Schools, government hospitals and some private clinics are also available. Pungudutivu is connected by road with mainland Jaffna. SLTB and private buses travel through the island along the Jaffna - Kurikattuvan route. People take a boat from Kurikattuvan to reach Nainativu.

==History==
Present Pungudutive has been identified with ancient Puvangu Divaina (the Island of Puvangu). This island is referred to in the 12th-century Rameswaram Sinhala inscription of King Nissankamalla (1187-1196 A.D.) as "Puvagu Divaina". The Nampota, an ancient Sinhala text written after the 14th century mentions this island as Puvangu Divaina which means the Island of Puvangu.

The island was named as Middleburg by the Dutch colonial rulers during their occupation of then Ceylon.

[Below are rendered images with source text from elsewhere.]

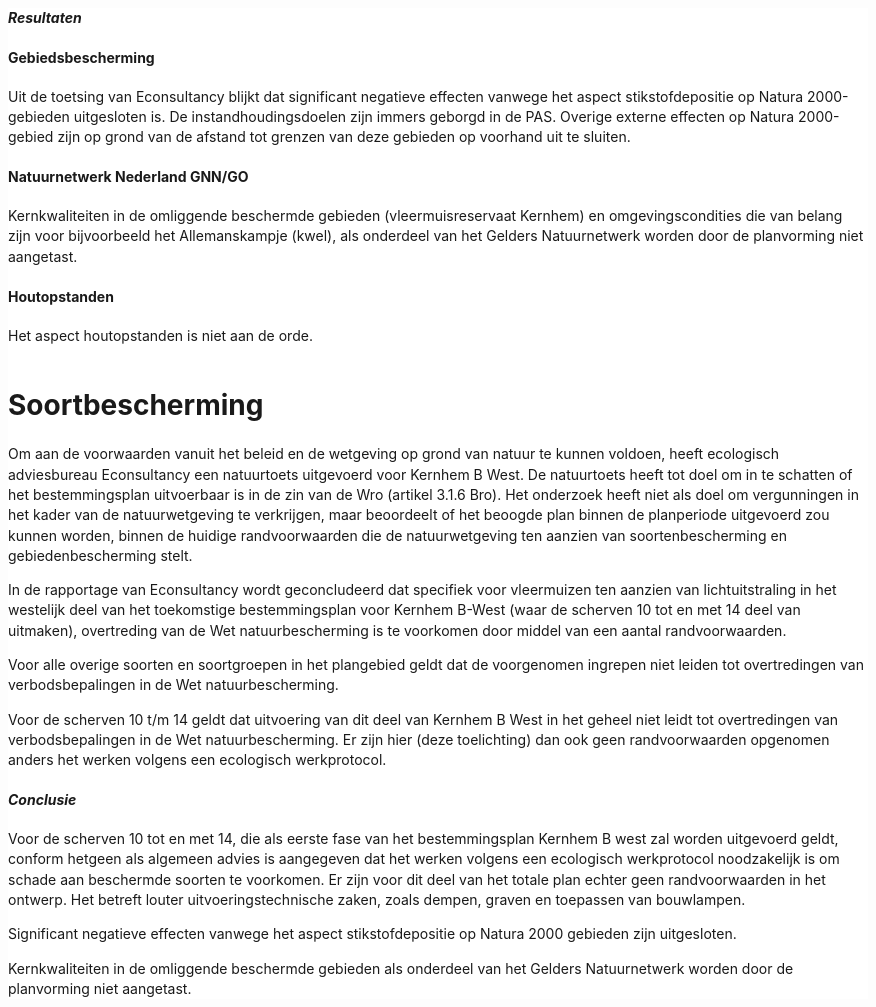 #### *Resultaten*

#### **Gebiedsbescherming**

Uit de toetsing van Econsultancy blijkt dat significant negatieve effecten vanwege het aspect stikstofdepositie op Natura 2000-gebieden uitgesloten is. De instandhoudingsdoelen zijn immers geborgd in de PAS. Overige externe effecten op Natura 2000-gebied zijn op grond van de afstand tot grenzen van deze gebieden op voorhand uit te sluiten.

#### **Natuurnetwerk Nederland GNN/GO**

Kernkwaliteiten in de omliggende beschermde gebieden (vleermuisreservaat Kernhem) en omgevingscondities die van belang zijn voor bijvoorbeeld het Allemanskampje (kwel), als onderdeel van het Gelders Natuurnetwerk worden door de planvorming niet aangetast.

#### **Houtopstanden**

Het aspect houtopstanden is niet aan de orde.

# **Soortbescherming**

Om aan de voorwaarden vanuit het beleid en de wetgeving op grond van natuur te kunnen voldoen, heeft ecologisch adviesbureau Econsultancy een natuurtoets uitgevoerd voor Kernhem B West. De natuurtoets heeft tot doel om in te schatten of het bestemmingsplan uitvoerbaar is in de zin van de Wro (artikel 3.1.6 Bro). Het onderzoek heeft niet als doel om vergunningen in het kader van de natuurwetgeving te verkrijgen, maar beoordeelt of het beoogde plan binnen de planperiode uitgevoerd zou kunnen worden, binnen de huidige randvoorwaarden die de natuurwetgeving ten aanzien van soortenbescherming en gebiedenbescherming stelt.

In de rapportage van Econsultancy wordt geconcludeerd dat specifiek voor vleermuizen ten aanzien van lichtuitstraling in het westelijk deel van het toekomstige bestemmingsplan voor Kernhem B-West (waar de scherven 10 tot en met 14 deel van uitmaken), overtreding van de Wet natuurbescherming is te voorkomen door middel van een aantal randvoorwaarden.

Voor alle overige soorten en soortgroepen in het plangebied geldt dat de voorgenomen ingrepen niet leiden tot overtredingen van verbodsbepalingen in de Wet natuurbescherming.

Voor de scherven 10 t/m 14 geldt dat uitvoering van dit deel van Kernhem B West in het geheel niet leidt tot overtredingen van verbodsbepalingen in de Wet natuurbescherming. Er zijn hier (deze toelichting) dan ook geen randvoorwaarden opgenomen anders het werken volgens een ecologisch werkprotocol.

#### *Conclusie*

Voor de scherven 10 tot en met 14, die als eerste fase van het bestemmingsplan Kernhem B west zal worden uitgevoerd geldt, conform hetgeen als algemeen advies is aangegeven dat het werken volgens een ecologisch werkprotocol noodzakelijk is om schade aan beschermde soorten te voorkomen. Er zijn voor dit deel van het totale plan echter geen randvoorwaarden in het ontwerp. Het betreft louter uitvoeringstechnische zaken, zoals dempen, graven en toepassen van bouwlampen.

Significant negatieve effecten vanwege het aspect stikstofdepositie op Natura 2000 gebieden zijn uitgesloten.

Kernkwaliteiten in de omliggende beschermde gebieden als onderdeel van het Gelders Natuurnetwerk worden door de planvorming niet aangetast.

Most of the residents of the island are Tamils with majority being Hindus and a minority of Christians. There are a lot of Hindu temples in this region along with some Christian churches.

==Sri Lankan Civil War==
It has been the subject and victim of wartime sexual violence by members of the Sri Lankan Navy who used sexual violence as a means of war during the Sri Lankan Civil War. Prominent cases include Sarathambal and Ilayathambi Tharsini. The civil war has also led a large number of people to migrate out of the Island throughout the world.